**WHAT TO DO:**
Word for word, print each record, dropping any image it holds.

**GIVEN RECORDS:**
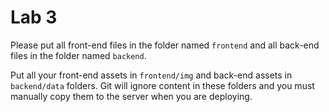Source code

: # Lab 3
Please put all front-end files in the folder named `frontend` and all back-end files in the folder named `backend`.

Put all your front-end assets in `frontend/img` and back-end assets in `backend/data` folders. Git will ignore content in these folders and you must manually copy them to the server when you are deploying.
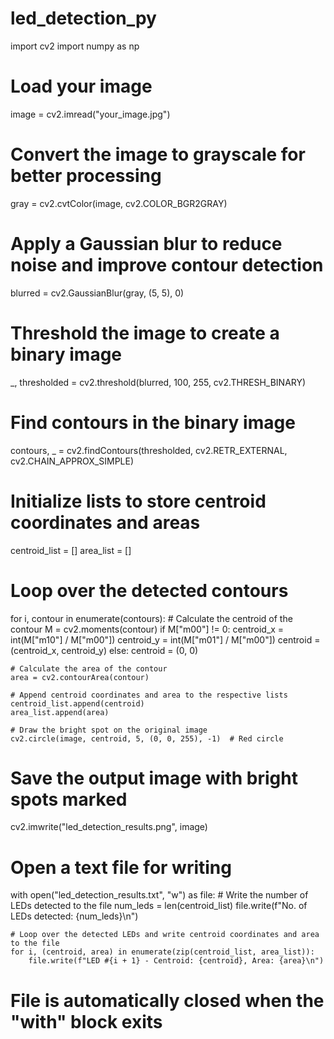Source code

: # led_detection_py
import cv2
import numpy as np

# Load your image
image = cv2.imread("your_image.jpg")

# Convert the image to grayscale for better processing
gray = cv2.cvtColor(image, cv2.COLOR_BGR2GRAY)

# Apply a Gaussian blur to reduce noise and improve contour detection
blurred = cv2.GaussianBlur(gray, (5, 5), 0)

# Threshold the image to create a binary image
_, thresholded = cv2.threshold(blurred, 100, 255, cv2.THRESH_BINARY)

# Find contours in the binary image
contours, _ = cv2.findContours(thresholded, cv2.RETR_EXTERNAL, cv2.CHAIN_APPROX_SIMPLE)

# Initialize lists to store centroid coordinates and areas
centroid_list = []
area_list = []

# Loop over the detected contours
for i, contour in enumerate(contours):
    # Calculate the centroid of the contour
    M = cv2.moments(contour)
    if M["m00"] != 0:
        centroid_x = int(M["m10"] / M["m00"])
        centroid_y = int(M["m01"] / M["m00"])
        centroid = (centroid_x, centroid_y)
    else:
        centroid = (0, 0)

    # Calculate the area of the contour
    area = cv2.contourArea(contour)

    # Append centroid coordinates and area to the respective lists
    centroid_list.append(centroid)
    area_list.append(area)

    # Draw the bright spot on the original image
    cv2.circle(image, centroid, 5, (0, 0, 255), -1)  # Red circle

# Save the output image with bright spots marked
cv2.imwrite("led_detection_results.png", image)

# Open a text file for writing
with open("led_detection_results.txt", "w") as file:
    # Write the number of LEDs detected to the file
    num_leds = len(centroid_list)
    file.write(f"No. of LEDs detected: {num_leds}\n")

    # Loop over the detected LEDs and write centroid coordinates and area to the file
    for i, (centroid, area) in enumerate(zip(centroid_list, area_list)):
        file.write(f"LED #{i + 1} - Centroid: {centroid}, Area: {area}\n")

# File is automatically closed when the "with" block exits
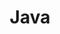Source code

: ---
title: "Java"
weight: 2
links:
- title: "Project Loom and Structured Concurrency"
  link: "https://www.javaadvent.com/2020/12/project-loom-and-structured-concurrency.html"
- title: "Why a library developer should use abstract class instead of interface"
  link: "http://hannesdorfmann.com/android/library-abstract-class/"
- title: "Thymeleaf Utility Objects"
  link: "https://gist.github.com/jorgeacetozi/443e8f422dfbdf9c78a34c8eb25d5693"
- title: "JVM Anatomy Quarks"
  link: "https://shipilev.net/jvm/anatomy-quarks/"
- title: "Empirical Study of Usage and Performance of Java Collections"
  link: "https://www.researchgate.net/publication/313820944_Empirical_Study_of_Usage_and_Performance_of_Java_Collections"
- title: "The truth about Optional"
  link: "https://blog.sourced-bvba.be/article/2017/01/06/the-usages-of-optional"
- title: "Teeing, a hidden gem in the Java API"
  link: "https://blog.frankel.ch/teeing-java-api/"
- title: "Brian Goetz: Handling InterruptedException"
  link: https://topic.alibabacloud.com/a/handling-interruptedexception-brian-goetz_8_8_31503524.html
- title: "Static vs Dynamic Binding in Java"
  link: "https://www.geeksforgeeks.org/static-vs-dynamic-binding-in-java/"
- title: "Java Debuggers: A Peek Under the Hood"
  link: "https://www.youtube.com/watch?v=buUkXFx9ao8"
- title: "Hamcrest Matchers"
  link: "http://hamcrest.org/JavaHamcrest/javadoc/2.1/org/hamcrest/Matchers.html"
- title: "Compilation Overview"
  link: "https://openjdk.java.net/groups/compiler/doc/compilation-overview/index.html"
- title: "Java API Compliance Checker"
  link: "https://lvc.github.io/japi-compliance-checker/"
- title: "Oracle JRE and JDK Cryptographic Roadmap"
  link: "https://java.com/en/jre-jdk-cryptoroadmap.html"
---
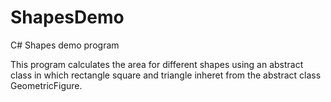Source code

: # ShapesDemo
C# Shapes demo program

This program calculates the area for different shapes
using an abstract class in which rectangle square and 
triangle inheret from the abstract class GeometricFigure.
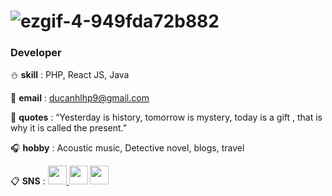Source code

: # ![ezgif-4-949fda72b882](https://user-images.githubusercontent.com/48445457/91256339-4dd06a80-e791-11ea-8255-3e3adddc4a72.gif)
### Developer

:snowman: **skill**        : PHP, React JS, Java

:email: **email**          : ducanhlhp9@gmail.com

:book: **quotes**          : “Yesterday is history, tomorrow is mystery, today is a gift , that is why it is called the present.”

:headphones: **hobby**     : Acoustic music, Detective novel, blogs, travel



:clipboard: **SNS**        : [<img src="https://user-images.githubusercontent.com/48445457/91256686-30e86700-e792-11ea-8ef4-2f89e75a7cb9.png" width="30">
](https://www.linkedin.com/in/hoang-duc-anh-668872192/) [<img src="https://user-images.githubusercontent.com/48445457/91257086-35f9e600-e793-11ea-9af9-eecd41aee74c.png" width="30">](https://twitter.com/HongcAn52449307) [<img src="https://user-images.githubusercontent.com/48445457/91257308-bf111d00-e793-11ea-947c-4a6458511343.png" width="30">](https://www.facebook.com/hoangduc.anh.1420) 













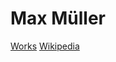 # Max Müller

[Works](https://onlinebooks.library.upenn.edu/webbin/book/lookupname?key=M%26uuml%3Bller%2C%20F%2E%20Max%20%28Friedrich%20Max%29%2C%201823%2D1900)
[Wikipedia](https://en.wikipedia.org/wiki/Max-M%C3%BCller)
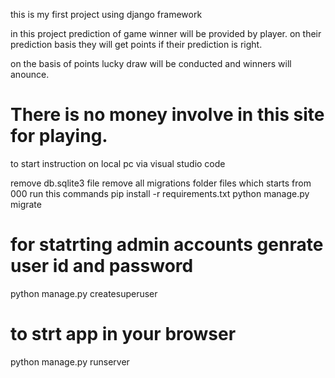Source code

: this is my first project using django framework

in this project prediction of game winner will be provided by player. on their prediction basis they will get points if their prediction is right.

on the basis of points lucky draw will be conducted and winners will anounce.

# There is no money involve in this site for playing.

to start instruction on local pc via visual studio code

remove db.sqlite3 file
remove all migrations folder files which starts from 000
run this commands
pip install -r requirements.txt
python manage.py migrate
# for statrting admin accounts genrate user id and password
python manage.py createsuperuser
# to strt app in your browser
python manage.py runserver 

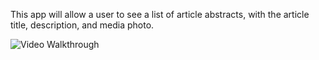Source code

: This app will allow a user to see a list of article abstracts, with the article title, description, and media photo. 

<img src='articlesearch[1].gif' title='Video Walkthrough' width='' alt='Video Walkthrough' />
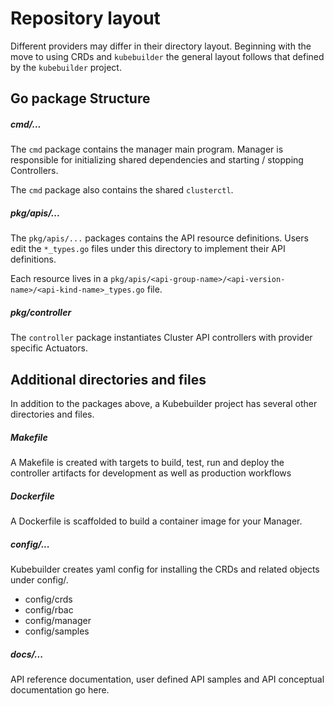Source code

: # Repository layout

Different providers may differ in their directory layout. Beginning with
the move to using CRDs and `kubebuilder` the general layout follows that
defined by the `kubebuilder` project.

## Go package Structure

##### cmd/...

The `cmd` package contains the manager main program.  Manager is responsible
for initializing shared dependencies and starting / stopping Controllers.

The `cmd` package also contains the shared `clusterctl`.

##### pkg/apis/...

The `pkg/apis/...` packages contains the API resource definitions. Users edit
the `*_types.go` files under this directory to implement their API definitions.

Each resource lives in a `pkg/apis/<api-group-name>/<api-version-name>/<api-kind-name>_types.go` file.

##### pkg/controller

The `controller` package instantiates Cluster API controllers with provider specific Actuators.

## Additional directories and files

In addition to the packages above, a Kubebuilder project has several other directories and files.

##### Makefile

A Makefile is created with targets to build, test, run and deploy the controller artifacts
for development as well as production workflows

##### Dockerfile

A Dockerfile is scaffolded to build a container image for your Manager.

##### config/...

Kubebuilder creates yaml config for installing the CRDs and related objects under config/.

- config/crds
- config/rbac
- config/manager
- config/samples

##### docs/...

API reference documentation, user defined API samples and API conceptual documentation go here.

**SOLUTION TO THE PROBLEM:**
Source code

: # Lab 3
Please put all front-end files in the folder named `frontend` and all back-end files in the folder named `backend`.

Put all your front-end assets in `frontend/img` and back-end assets in `backend/data` folders. Git will ignore content in these folders and you must manually copy them to the server when you are deploying.
Source code

: # led_detection_py
import cv2
import numpy as np

# Load your image
image = cv2.imread("your_image.jpg")

# Convert the image to grayscale for better processing
gray = cv2.cvtColor(image, cv2.COLOR_BGR2GRAY)

# Apply a Gaussian blur to reduce noise and improve contour detection
blurred = cv2.GaussianBlur(gray, (5, 5), 0)

# Threshold the image to create a binary image
_, thresholded = cv2.threshold(blurred, 100, 255, cv2.THRESH_BINARY)

# Find contours in the binary image
contours, _ = cv2.findContours(thresholded, cv2.RETR_EXTERNAL, cv2.CHAIN_APPROX_SIMPLE)

# Initialize lists to store centroid coordinates and areas
centroid_list = []
area_list = []

# Loop over the detected contours
for i, contour in enumerate(contours):
    # Calculate the centroid of the contour
    M = cv2.moments(contour)
    if M["m00"] != 0:
        centroid_x = int(M["m10"] / M["m00"])
        centroid_y = int(M["m01"] / M["m00"])
        centroid = (centroid_x, centroid_y)
    else:
        centroid = (0, 0)

    # Calculate the area of the contour
    area = cv2.contourArea(contour)

    # Append centroid coordinates and area to the respective lists
    centroid_list.append(centroid)
    area_list.append(area)

    # Draw the bright spot on the original image
    cv2.circle(image, centroid, 5, (0, 0, 255), -1)  # Red circle

# Save the output image with bright spots marked
cv2.imwrite("led_detection_results.png", image)

# Open a text file for writing
with open("led_detection_results.txt", "w") as file:
    # Write the number of LEDs detected to the file
    num_leds = len(centroid_list)
    file.write(f"No. of LEDs detected: {num_leds}\n")

    # Loop over the detected LEDs and write centroid coordinates and area to the file
    for i, (centroid, area) in enumerate(zip(centroid_list, area_list)):
        file.write(f"LED #{i + 1} - Centroid: {centroid}, Area: {area}\n")

# File is automatically closed when the "with" block exits
Source code

: ---
title: "Java"
weight: 2
links:
- title: "Project Loom and Structured Concurrency"
  link: "https://www.javaadvent.com/2020/12/project-loom-and-structured-concurrency.html"
- title: "Why a library developer should use abstract class instead of interface"
  link: "http://hannesdorfmann.com/android/library-abstract-class/"
- title: "Thymeleaf Utility Objects"
  link: "https://gist.github.com/jorgeacetozi/443e8f422dfbdf9c78a34c8eb25d5693"
- title: "JVM Anatomy Quarks"
  link: "https://shipilev.net/jvm/anatomy-quarks/"
- title: "Empirical Study of Usage and Performance of Java Collections"
  link: "https://www.researchgate.net/publication/313820944_Empirical_Study_of_Usage_and_Performance_of_Java_Collections"
- title: "The truth about Optional"
  link: "https://blog.sourced-bvba.be/article/2017/01/06/the-usages-of-optional"
- title: "Teeing, a hidden gem in the Java API"
  link: "https://blog.frankel.ch/teeing-java-api/"
- title: "Brian Goetz: Handling InterruptedException"
  link: https://topic.alibabacloud.com/a/handling-interruptedexception-brian-goetz_8_8_31503524.html
- title: "Static vs Dynamic Binding in Java"
  link: "https://www.geeksforgeeks.org/static-vs-dynamic-binding-in-java/"
- title: "Java Debuggers: A Peek Under the Hood"
  link: "https://www.youtube.com/watch?v=buUkXFx9ao8"
- title: "Hamcrest Matchers"
  link: "http://hamcrest.org/JavaHamcrest/javadoc/2.1/org/hamcrest/Matchers.html"
- title: "Compilation Overview"
  link: "https://openjdk.java.net/groups/compiler/doc/compilation-overview/index.html"
- title: "Java API Compliance Checker"
  link: "https://lvc.github.io/japi-compliance-checker/"
- title: "Oracle JRE and JDK Cryptographic Roadmap"
  link: "https://java.com/en/jre-jdk-cryptoroadmap.html"
---
Source code

: # ShapesDemo
C# Shapes demo program

This program calculates the area for different shapes
using an abstract class in which rectangle square and 
triangle inheret from the abstract class GeometricFigure.
Source code

: # ![ezgif-4-949fda72b882](https://user-images.githubusercontent.com/48445457/91256339-4dd06a80-e791-11ea-8255-3e3adddc4a72.gif)
### Developer

:snowman: **skill**        : PHP, React JS, Java

:email: **email**          : ducanhlhp9@gmail.com

:book: **quotes**          : “Yesterday is history, tomorrow is mystery, today is a gift , that is why it is called the present.”

:headphones: **hobby**     : Acoustic music, Detective novel, blogs, travel



:clipboard: **SNS**        : [<img src="https://user-images.githubusercontent.com/48445457/91256686-30e86700-e792-11ea-8ef4-2f89e75a7cb9.png" width="30">
](https://www.linkedin.com/in/hoang-duc-anh-668872192/) [<img src="https://user-images.githubusercontent.com/48445457/91257086-35f9e600-e793-11ea-9af9-eecd41aee74c.png" width="30">](https://twitter.com/HongcAn52449307) [<img src="https://user-images.githubusercontent.com/48445457/91257308-bf111d00-e793-11ea-947c-4a6458511343.png" width="30">](https://www.facebook.com/hoangduc.anh.1420) 













 # Max Müller

[Works](https://onlinebooks.library.upenn.edu/webbin/book/lookupname?key=M%26uuml%3Bller%2C%20F%2E%20Max%20%28Friedrich%20Max%29%2C%201823%2D1900)
[Wikipedia](https://en.wikipedia.org/wiki/Max-M%C3%BCller)
Source code

: this is my first project using django framework

in this project prediction of game winner will be provided by player. on their prediction basis they will get points if their prediction is right.

on the basis of points lucky draw will be conducted and winners will anounce.

# There is no money involve in this site for playing.

to start instruction on local pc via visual studio code

remove db.sqlite3 file
remove all migrations folder files which starts from 000
run this commands
pip install -r requirements.txt
python manage.py migrate
# for statrting admin accounts genrate user id and password
python manage.py createsuperuser
# to strt app in your browser
python manage.py runserver 

Source code

: This app will allow a user to see a list of article abstracts, with the article title, description, and media photo. 

<img src='articlesearch[1].gif' title='Video Walkthrough' width='' alt='Video Walkthrough' />
Source code

: # Repository layout

Different providers may differ in their directory layout. Beginning with
the move to using CRDs and `kubebuilder` the general layout follows that
defined by the `kubebuilder` project.

## Go package Structure

##### cmd/...

The `cmd` package contains the manager main program.  Manager is responsible
for initializing shared dependencies and starting / stopping Controllers.

The `cmd` package also contains the shared `clusterctl`.

##### pkg/apis/...

The `pkg/apis/...` packages contains the API resource definitions. Users edit
the `*_types.go` files under this directory to implement their API definitions.

Each resource lives in a `pkg/apis/<api-group-name>/<api-version-name>/<api-kind-name>_types.go` file.

##### pkg/controller

The `controller` package instantiates Cluster API controllers with provider specific Actuators.

## Additional directories and files

In addition to the packages above, a Kubebuilder project has several other directories and files.

##### Makefile

A Makefile is created with targets to build, test, run and deploy the controller artifacts
for development as well as production workflows

##### Dockerfile

A Dockerfile is scaffolded to build a container image for your Manager.

##### config/...

Kubebuilder creates yaml config for installing the CRDs and related objects under config/.

- config/crds
- config/rbac
- config/manager
- config/samples

##### docs/...

API reference documentation, user defined API samples and API conceptual documentation go here.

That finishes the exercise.